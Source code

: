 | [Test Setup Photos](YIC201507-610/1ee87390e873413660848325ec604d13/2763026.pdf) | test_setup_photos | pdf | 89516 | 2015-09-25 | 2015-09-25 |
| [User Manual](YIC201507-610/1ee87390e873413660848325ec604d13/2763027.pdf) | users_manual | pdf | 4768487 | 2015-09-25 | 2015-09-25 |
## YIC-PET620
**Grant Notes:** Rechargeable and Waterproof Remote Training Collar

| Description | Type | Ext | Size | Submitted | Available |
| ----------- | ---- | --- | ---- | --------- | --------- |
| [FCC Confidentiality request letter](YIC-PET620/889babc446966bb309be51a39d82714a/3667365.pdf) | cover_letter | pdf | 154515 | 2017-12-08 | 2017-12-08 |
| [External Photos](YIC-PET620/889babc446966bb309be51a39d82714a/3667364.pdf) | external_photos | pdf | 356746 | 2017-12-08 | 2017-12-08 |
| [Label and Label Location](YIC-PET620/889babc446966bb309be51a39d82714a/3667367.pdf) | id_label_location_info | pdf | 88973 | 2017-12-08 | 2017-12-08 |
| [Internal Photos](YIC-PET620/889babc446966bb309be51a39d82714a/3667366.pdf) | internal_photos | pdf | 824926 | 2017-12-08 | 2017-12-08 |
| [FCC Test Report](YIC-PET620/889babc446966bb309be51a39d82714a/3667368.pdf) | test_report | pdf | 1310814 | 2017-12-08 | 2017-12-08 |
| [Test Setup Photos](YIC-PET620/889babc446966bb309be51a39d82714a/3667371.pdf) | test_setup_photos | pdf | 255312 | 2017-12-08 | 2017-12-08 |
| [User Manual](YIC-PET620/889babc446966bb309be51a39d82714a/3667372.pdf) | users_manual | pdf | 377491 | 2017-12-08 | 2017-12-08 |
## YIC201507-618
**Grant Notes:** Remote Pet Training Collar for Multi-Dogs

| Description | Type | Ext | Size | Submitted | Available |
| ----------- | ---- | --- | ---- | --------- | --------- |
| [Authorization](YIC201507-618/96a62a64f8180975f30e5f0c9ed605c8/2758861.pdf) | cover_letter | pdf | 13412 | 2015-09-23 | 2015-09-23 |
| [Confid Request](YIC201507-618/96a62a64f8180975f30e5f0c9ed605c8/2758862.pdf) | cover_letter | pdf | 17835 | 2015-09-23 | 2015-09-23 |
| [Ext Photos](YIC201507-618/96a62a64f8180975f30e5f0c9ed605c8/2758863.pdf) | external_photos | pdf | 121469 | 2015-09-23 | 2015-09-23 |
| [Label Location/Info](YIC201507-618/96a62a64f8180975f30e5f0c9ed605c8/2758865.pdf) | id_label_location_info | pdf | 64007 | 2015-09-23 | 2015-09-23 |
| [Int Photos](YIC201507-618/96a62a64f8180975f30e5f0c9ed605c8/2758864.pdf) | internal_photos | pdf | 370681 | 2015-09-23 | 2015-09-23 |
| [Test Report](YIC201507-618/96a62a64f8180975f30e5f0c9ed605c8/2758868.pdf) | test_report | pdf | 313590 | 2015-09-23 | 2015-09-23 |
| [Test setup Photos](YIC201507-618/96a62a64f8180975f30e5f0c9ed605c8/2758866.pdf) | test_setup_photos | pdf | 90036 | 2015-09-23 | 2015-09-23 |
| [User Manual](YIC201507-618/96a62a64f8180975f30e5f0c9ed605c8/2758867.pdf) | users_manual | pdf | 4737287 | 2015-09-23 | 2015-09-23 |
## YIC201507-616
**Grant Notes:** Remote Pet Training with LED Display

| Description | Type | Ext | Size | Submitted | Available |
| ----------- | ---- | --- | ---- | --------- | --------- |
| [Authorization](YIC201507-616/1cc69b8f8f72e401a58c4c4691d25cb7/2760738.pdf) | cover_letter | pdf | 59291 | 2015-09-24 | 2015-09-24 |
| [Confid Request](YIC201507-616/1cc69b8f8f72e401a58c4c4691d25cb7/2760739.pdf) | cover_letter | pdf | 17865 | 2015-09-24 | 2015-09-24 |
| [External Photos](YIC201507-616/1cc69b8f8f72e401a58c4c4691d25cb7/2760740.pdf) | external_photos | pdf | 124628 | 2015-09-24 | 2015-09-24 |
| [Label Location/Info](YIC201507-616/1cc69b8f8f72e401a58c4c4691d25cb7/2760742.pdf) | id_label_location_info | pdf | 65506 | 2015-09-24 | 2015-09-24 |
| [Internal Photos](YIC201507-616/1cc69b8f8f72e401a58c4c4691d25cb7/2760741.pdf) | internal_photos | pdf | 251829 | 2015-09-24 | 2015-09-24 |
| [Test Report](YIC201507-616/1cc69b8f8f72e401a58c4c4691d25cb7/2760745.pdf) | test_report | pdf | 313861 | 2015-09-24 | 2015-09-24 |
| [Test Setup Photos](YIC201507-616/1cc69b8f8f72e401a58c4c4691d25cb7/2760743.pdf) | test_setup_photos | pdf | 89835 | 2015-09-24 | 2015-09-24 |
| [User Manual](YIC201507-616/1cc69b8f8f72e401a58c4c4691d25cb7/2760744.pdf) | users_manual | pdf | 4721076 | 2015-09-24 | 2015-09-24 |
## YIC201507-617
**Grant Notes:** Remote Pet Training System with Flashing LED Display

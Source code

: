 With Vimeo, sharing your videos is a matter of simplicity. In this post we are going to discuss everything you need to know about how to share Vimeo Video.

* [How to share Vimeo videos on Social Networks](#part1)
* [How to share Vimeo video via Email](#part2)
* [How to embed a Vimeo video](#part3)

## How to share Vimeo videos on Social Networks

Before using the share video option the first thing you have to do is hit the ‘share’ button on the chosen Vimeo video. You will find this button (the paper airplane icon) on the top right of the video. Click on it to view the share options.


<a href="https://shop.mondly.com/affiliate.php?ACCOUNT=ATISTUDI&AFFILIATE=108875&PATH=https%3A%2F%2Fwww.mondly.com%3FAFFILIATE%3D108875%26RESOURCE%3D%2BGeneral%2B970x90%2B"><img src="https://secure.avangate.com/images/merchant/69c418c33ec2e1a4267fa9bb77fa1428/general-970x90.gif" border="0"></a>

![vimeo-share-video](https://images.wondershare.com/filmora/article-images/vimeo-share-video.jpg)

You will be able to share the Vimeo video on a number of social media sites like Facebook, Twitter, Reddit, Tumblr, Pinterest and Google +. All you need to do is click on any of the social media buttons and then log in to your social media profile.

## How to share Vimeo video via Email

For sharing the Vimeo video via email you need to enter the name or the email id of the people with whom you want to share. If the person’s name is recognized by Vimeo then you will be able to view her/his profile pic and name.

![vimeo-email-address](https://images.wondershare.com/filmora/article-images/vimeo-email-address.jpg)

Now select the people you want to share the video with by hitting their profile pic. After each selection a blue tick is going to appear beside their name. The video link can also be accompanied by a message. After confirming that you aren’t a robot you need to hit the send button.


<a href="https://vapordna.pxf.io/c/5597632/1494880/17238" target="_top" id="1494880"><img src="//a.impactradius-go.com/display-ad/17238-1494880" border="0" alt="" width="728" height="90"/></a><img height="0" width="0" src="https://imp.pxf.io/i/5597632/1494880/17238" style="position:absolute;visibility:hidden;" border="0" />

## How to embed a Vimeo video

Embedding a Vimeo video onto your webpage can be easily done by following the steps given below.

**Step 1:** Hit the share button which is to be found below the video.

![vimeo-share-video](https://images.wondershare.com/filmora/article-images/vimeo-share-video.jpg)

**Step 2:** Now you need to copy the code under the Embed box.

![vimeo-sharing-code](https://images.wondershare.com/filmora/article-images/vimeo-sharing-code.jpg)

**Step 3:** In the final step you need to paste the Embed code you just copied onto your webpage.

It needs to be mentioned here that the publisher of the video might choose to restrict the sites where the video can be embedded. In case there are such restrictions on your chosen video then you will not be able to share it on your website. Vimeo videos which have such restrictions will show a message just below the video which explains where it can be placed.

◆ **Exercise**
Could you return exactly the stretch of the data above that starts at the line with "on Social Networks](#part1)" and ends at the line with "Before using the", both lines included?

◆ **Answer to this task**
* [How to share Vimeo videos on Social Networks](#part1)
* [How to share Vimeo video via Email](#part2)
* [How to embed a Vimeo video](#part3)

## How to share Vimeo videos on Social Networks

Before using the share video option the first thing you have to do is hit the ‘share’ button on the chosen Vimeo video. You will find this button (the paper airplane icon) on the top right of the video. Click on it to view the share options.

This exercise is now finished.